#### [Exercise prompt]
Copy every line of the following data that includes the string "specification".

....

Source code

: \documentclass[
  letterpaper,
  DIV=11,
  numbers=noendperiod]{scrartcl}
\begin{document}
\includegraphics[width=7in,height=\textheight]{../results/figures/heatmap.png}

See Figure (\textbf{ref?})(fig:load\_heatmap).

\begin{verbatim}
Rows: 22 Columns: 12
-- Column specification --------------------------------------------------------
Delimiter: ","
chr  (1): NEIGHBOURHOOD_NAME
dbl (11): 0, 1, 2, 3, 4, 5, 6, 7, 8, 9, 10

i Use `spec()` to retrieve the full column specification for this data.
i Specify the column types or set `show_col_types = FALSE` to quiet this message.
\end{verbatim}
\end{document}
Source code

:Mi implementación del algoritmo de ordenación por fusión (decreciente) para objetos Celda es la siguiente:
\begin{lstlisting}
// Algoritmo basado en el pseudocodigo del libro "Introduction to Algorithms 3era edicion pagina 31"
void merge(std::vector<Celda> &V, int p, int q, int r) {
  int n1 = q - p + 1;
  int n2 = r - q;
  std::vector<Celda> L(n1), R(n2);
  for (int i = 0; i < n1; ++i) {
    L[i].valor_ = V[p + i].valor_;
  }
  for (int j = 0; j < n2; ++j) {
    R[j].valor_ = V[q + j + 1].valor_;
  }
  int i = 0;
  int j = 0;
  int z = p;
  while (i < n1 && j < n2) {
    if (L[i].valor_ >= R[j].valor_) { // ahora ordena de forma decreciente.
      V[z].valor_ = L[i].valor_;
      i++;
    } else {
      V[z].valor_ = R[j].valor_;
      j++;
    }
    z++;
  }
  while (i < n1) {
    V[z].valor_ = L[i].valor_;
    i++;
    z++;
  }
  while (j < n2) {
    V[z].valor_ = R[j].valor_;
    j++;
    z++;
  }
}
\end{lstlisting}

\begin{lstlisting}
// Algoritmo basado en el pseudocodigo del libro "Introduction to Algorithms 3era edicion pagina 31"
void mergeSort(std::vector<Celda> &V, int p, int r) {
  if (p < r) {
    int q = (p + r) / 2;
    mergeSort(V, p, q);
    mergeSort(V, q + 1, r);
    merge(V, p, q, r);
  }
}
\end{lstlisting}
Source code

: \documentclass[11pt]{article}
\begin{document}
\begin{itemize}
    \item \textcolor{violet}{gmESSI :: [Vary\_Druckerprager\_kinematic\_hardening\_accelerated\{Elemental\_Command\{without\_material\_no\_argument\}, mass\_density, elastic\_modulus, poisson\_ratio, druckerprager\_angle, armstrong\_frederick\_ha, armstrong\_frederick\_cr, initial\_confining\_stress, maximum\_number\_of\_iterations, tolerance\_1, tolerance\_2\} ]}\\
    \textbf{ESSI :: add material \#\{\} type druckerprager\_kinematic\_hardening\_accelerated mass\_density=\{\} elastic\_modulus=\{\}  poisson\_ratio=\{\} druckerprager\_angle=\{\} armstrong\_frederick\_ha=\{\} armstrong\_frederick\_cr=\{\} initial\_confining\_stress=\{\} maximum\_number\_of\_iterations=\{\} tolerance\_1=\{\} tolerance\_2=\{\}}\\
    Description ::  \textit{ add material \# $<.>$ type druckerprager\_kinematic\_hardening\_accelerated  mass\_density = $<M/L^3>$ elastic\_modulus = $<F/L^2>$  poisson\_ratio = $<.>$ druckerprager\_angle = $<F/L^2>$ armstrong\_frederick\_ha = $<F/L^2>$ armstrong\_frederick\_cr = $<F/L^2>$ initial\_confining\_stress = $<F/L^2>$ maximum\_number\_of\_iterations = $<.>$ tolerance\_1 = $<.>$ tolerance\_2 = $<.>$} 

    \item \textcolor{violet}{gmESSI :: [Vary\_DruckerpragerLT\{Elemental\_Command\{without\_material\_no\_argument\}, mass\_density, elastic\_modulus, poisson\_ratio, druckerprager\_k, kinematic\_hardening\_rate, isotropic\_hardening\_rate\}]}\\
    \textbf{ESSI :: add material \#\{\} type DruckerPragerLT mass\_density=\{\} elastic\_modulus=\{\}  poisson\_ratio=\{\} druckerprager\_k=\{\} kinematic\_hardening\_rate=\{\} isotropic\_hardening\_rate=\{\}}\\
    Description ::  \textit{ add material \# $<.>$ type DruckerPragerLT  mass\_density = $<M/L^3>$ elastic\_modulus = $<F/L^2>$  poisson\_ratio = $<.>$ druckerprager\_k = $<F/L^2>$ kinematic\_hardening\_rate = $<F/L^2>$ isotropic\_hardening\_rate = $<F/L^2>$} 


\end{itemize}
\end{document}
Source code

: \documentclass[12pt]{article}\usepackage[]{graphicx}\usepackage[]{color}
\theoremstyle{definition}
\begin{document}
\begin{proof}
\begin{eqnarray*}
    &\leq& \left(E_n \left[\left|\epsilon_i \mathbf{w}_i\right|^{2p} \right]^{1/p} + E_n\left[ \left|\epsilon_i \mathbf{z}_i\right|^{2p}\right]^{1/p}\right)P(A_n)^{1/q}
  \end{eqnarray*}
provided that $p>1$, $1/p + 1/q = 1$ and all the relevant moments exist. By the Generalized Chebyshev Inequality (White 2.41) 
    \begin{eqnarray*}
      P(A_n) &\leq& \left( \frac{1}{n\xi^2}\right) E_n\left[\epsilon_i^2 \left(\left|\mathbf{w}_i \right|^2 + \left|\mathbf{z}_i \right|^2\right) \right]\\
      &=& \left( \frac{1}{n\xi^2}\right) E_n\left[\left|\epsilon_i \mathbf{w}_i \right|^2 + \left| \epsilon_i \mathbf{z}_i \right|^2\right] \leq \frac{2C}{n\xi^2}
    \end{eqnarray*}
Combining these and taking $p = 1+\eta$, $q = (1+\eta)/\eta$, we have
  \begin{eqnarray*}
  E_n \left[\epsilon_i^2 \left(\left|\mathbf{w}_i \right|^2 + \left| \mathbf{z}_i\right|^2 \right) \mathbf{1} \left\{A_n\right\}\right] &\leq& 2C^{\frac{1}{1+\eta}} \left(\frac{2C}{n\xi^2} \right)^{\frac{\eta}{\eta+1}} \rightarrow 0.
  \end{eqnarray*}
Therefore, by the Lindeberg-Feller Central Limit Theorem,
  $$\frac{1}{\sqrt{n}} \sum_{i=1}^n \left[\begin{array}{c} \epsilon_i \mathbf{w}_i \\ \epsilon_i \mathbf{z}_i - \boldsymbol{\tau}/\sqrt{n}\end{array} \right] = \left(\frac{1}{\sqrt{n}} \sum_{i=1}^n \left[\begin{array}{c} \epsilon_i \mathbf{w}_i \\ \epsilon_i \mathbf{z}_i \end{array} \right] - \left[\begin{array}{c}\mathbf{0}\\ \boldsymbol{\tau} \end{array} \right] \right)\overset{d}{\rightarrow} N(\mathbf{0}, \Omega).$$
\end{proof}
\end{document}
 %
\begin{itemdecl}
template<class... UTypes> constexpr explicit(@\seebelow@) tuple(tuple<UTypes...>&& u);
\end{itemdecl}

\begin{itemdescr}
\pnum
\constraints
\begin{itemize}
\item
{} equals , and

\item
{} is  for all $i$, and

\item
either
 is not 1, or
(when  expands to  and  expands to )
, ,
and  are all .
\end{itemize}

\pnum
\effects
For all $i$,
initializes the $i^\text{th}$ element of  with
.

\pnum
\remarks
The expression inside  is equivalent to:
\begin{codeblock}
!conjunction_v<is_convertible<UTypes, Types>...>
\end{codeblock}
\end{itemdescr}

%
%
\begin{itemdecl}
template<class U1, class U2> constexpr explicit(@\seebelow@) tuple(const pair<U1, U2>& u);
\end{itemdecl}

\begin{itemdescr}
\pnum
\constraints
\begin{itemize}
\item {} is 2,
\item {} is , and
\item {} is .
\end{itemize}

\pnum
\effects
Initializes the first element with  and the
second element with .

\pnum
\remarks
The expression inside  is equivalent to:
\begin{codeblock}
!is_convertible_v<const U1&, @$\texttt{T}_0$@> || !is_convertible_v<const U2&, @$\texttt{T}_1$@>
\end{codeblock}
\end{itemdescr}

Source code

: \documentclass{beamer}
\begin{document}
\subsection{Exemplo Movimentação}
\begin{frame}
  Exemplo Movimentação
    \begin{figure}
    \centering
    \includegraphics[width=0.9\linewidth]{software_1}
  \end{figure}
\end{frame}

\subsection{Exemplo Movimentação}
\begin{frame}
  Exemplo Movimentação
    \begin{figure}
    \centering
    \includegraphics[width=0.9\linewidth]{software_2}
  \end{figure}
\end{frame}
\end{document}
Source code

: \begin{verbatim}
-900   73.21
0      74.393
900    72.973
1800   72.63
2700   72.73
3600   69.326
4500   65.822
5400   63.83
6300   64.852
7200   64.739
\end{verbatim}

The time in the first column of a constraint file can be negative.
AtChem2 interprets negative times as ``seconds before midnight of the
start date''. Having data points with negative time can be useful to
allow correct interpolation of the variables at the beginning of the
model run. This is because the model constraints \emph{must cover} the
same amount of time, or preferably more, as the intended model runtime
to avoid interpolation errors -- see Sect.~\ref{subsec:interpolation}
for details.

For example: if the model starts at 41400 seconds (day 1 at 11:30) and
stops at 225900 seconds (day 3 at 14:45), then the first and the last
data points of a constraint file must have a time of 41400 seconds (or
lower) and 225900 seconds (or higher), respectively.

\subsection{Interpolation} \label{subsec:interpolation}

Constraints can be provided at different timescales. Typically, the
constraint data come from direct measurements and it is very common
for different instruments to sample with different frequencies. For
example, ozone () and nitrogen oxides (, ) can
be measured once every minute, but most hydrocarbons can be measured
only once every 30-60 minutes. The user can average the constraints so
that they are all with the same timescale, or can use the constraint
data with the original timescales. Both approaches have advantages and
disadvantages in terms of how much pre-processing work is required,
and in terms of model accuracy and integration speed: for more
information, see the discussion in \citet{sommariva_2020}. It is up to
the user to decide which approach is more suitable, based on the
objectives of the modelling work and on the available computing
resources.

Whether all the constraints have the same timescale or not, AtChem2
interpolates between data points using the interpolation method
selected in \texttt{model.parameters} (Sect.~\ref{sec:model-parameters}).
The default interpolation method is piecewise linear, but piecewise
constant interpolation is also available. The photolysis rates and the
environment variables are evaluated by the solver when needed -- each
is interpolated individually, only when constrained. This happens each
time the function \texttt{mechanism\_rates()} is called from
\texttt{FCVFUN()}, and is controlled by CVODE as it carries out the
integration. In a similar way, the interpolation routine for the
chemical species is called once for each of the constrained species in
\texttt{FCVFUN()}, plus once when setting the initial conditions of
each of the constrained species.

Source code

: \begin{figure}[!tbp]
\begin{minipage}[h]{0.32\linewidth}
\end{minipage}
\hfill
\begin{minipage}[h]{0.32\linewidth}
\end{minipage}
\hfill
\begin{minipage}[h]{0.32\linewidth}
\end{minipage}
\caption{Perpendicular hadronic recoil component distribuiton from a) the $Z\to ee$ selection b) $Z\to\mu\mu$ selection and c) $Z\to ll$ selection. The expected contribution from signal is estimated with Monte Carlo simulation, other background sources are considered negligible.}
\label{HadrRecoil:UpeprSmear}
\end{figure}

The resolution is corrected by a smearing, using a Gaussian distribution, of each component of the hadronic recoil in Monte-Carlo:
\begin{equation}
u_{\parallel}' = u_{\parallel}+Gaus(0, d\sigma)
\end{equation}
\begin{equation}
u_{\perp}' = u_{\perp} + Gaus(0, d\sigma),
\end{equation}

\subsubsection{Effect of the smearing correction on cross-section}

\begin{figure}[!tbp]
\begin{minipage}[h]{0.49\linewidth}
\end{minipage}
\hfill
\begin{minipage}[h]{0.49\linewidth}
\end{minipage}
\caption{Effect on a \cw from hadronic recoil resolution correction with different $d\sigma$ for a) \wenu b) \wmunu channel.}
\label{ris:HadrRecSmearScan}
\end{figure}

....

#### [Exercise response]
-- Column specification --------------------------------------------------------
i Use `spec()` to retrieve the full column specification for this data.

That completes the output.